We agree that alternative splicing is not a main point here and modify a portion of the text subsection “Increased cardiac expression of stj contributes to asynchronous heartbeats in DM1 flies” related to Figure 5E and Figure 5—figure supplement 2, which were also modified accordingly. Revised text reads as follow:

“We also undertook to determine, which among three stj transcript isoforms (Figure 5E) is elevated in DM1 contexts. The analysis of RNAseq peaks over the stj locus (Figure 5E) indicated that transcripts harboring exon 15 (stj‐RC) and long 3’UTR sequences (stj-RB and stj‐RC) are enriched in both Hand>Bru‐3 and Hand>MblRNAi fly hearts. The up regulation of stj‐RC was validated by RTqPCR on dissected wild type and DM1 hearts (Figure 5—figure supplement 2) showing that its expression level is equivalent to the expression of all stj transcripts, thus providing evidence that stj‐RC is the main stj isoform whose expression increases in pathological contexts."

Figure 5E—figure supplement 2 is not sufficient to implicate that there are Mbl and Bru-3 binding sites in the indicated regions. There needs to be an analysis of statistical enrichment; one can find short sequences matching RNA binding protein binding motifs given they are short and variable. There is no evidence to support the contention that Mbl and/or Bru-3 regulate stj levels. This aspect too could be removed.

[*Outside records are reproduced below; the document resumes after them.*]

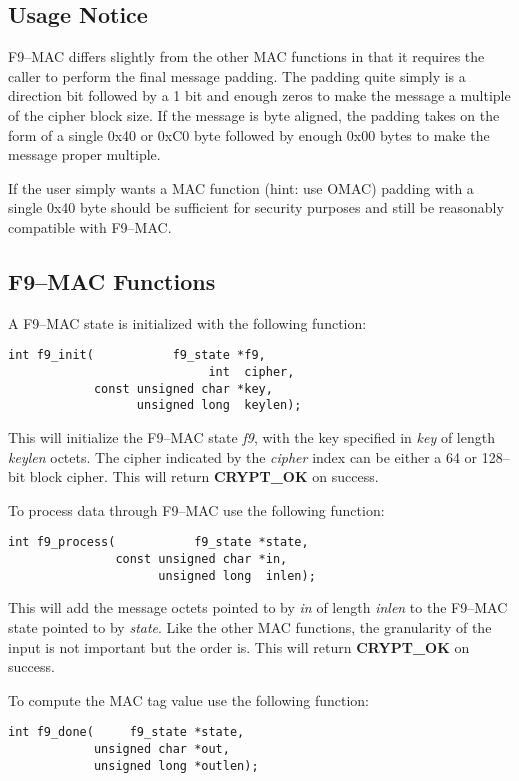 \documentclass[synpaper]{book}
\begin{document}
\subsection{Usage Notice}
F9--MAC differs slightly from the other MAC functions in that it requires the caller to perform the final message padding.  The padding quite simply is a direction
bit followed by a 1 bit and enough zeros to make the message a multiple of the cipher block size.  If the message is byte aligned, the padding takes on the form of
a single 0x40 or 0xC0 byte followed by enough 0x00 bytes to make the message proper multiple.

If the user simply wants a MAC function (hint: use OMAC) padding with a single 0x40 byte should be sufficient for security purposes and still be reasonably compatible
with F9--MAC.

\subsection{F9--MAC Functions}
A F9--MAC state is initialized with the following function:
\begin{verbatim}
int f9_init(           f9_state *f9,
                            int  cipher,
            const unsigned char *key,
                  unsigned long  keylen);
\end{verbatim}

This will initialize the F9--MAC state \textit{f9}, with the key specified in \textit{key} of length \textit{keylen} octets.  The cipher indicated
by the \textit{cipher} index can be either a 64 or 128--bit block cipher.  This will return \textbf{CRYPT\_OK} on success.

To process data through F9--MAC use the following function:
\begin{verbatim}
int f9_process(           f9_state *state,
               const unsigned char *in,
                     unsigned long  inlen);
\end{verbatim}

This will add the message octets pointed to by \textit{in} of length \textit{inlen} to the F9--MAC state pointed to by \textit{state}.  Like the other MAC functions,
the granularity of the input is not important but the order is.  This will return \textbf{CRYPT\_OK} on success.

To compute the MAC tag value use the following function:

\begin{verbatim}
int f9_done(     f9_state *state,
            unsigned char *out,
            unsigned long *outlen);
\end{verbatim}
\end{document}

Having no evidence that some of predicted Mbl and/or Bru‐3 binding motifs present within 3’UTR stj region are functionally relevant we follow the reviewer’s suggestion and remove the map of potential Mbl and Bru‐3 binding motifs from Figure 5E and Figure 5—figure supplement 2A.

The request for more thorough statistics has been done in most instances, except for Figure 1—figure supplement 1A,B, Figure 5—figure supplement 1F and Figure 6B. In Figure 1C, brackets should indicate exactly which bar is compared which bar, not as a vertical line across three bars, which is confusing.

All indicated points are now amended.